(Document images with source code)
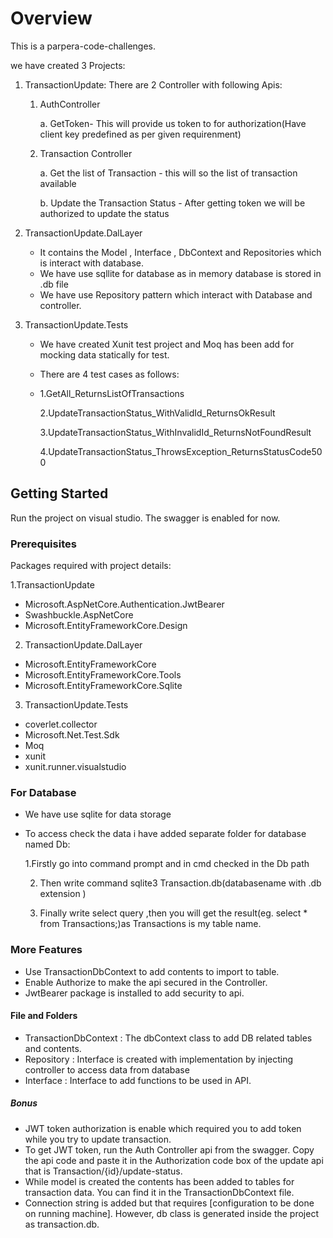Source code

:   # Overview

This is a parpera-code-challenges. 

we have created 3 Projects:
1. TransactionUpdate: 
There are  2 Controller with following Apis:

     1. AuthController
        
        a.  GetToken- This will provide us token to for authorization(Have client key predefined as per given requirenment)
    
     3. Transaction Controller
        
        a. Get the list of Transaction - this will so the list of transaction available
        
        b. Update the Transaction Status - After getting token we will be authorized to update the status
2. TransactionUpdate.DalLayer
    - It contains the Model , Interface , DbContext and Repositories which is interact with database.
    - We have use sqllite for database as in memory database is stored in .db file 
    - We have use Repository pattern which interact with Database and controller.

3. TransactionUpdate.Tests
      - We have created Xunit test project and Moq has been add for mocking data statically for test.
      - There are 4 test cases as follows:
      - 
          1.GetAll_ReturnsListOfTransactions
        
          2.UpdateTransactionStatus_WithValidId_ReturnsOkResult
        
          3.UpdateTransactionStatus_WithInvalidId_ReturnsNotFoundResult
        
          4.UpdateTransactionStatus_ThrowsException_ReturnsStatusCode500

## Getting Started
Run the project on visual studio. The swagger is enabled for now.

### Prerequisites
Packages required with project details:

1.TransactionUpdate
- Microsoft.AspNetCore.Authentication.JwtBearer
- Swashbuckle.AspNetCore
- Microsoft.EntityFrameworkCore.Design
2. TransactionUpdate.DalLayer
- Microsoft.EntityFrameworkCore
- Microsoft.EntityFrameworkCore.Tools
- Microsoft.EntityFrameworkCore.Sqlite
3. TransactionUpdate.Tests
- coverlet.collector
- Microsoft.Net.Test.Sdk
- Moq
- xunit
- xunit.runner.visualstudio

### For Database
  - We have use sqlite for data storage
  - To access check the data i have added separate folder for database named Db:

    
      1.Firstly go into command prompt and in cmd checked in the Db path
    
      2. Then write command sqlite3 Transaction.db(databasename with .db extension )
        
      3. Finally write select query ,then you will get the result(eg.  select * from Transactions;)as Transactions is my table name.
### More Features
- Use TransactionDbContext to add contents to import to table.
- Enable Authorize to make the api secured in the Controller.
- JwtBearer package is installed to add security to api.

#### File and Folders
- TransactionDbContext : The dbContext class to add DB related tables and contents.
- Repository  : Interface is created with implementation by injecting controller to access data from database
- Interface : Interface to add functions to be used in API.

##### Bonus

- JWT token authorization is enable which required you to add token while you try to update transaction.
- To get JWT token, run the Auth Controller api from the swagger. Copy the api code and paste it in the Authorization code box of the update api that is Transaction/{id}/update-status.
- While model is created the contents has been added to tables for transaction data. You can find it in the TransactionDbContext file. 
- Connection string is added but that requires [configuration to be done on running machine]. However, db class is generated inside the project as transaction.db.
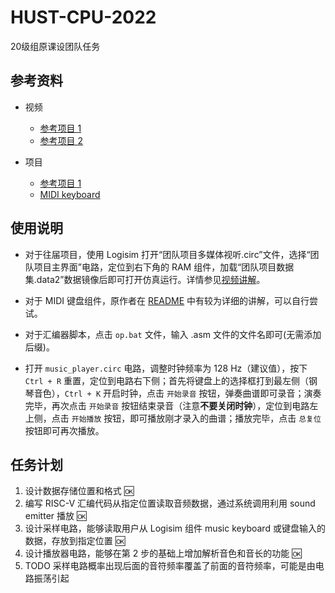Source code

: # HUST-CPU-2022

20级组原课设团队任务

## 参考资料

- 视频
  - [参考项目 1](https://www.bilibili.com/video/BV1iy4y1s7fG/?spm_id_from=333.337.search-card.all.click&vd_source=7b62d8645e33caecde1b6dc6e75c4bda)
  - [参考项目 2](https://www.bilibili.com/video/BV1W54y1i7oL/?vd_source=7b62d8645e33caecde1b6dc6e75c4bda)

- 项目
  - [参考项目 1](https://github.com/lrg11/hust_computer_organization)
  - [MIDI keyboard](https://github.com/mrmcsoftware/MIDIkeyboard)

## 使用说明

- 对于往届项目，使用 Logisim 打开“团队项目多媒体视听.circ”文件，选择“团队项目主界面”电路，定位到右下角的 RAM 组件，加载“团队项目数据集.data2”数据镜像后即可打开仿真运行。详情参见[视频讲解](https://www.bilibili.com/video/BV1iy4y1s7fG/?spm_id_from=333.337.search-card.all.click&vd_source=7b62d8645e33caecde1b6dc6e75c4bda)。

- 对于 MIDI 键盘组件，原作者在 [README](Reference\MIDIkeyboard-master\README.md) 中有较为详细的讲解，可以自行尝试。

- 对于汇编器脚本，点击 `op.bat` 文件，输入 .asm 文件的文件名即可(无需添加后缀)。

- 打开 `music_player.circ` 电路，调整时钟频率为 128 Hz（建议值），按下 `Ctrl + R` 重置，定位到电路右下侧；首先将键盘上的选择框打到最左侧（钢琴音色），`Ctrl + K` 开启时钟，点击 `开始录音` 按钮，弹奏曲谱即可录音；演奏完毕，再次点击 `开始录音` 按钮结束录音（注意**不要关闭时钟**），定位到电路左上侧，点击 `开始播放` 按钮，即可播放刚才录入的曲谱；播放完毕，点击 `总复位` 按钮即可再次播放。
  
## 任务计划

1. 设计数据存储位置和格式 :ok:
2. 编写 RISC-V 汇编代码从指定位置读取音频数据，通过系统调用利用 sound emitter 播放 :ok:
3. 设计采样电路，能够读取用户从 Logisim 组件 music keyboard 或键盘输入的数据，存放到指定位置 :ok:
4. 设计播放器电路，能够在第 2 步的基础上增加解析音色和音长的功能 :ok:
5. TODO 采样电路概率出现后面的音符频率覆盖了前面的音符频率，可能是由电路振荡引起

_Task prompt_.
Repeat the lines above, starting at the first and stopping after the line that holds "- We have use sqllite", with the pictures left out.

_Answer_.
Source code

:   # Overview

This is a parpera-code-challenges. 

we have created 3 Projects:
1. TransactionUpdate: 
There are  2 Controller with following Apis:

     1. AuthController
        
        a.  GetToken- This will provide us token to for authorization(Have client key predefined as per given requirenment)
    
     3. Transaction Controller
        
        a. Get the list of Transaction - this will so the list of transaction available
        
        b. Update the Transaction Status - After getting token we will be authorized to update the status
2. TransactionUpdate.DalLayer
    - It contains the Model , Interface , DbContext and Repositories which is interact with database.
    - We have use sqllite for database as in memory database is stored in .db file 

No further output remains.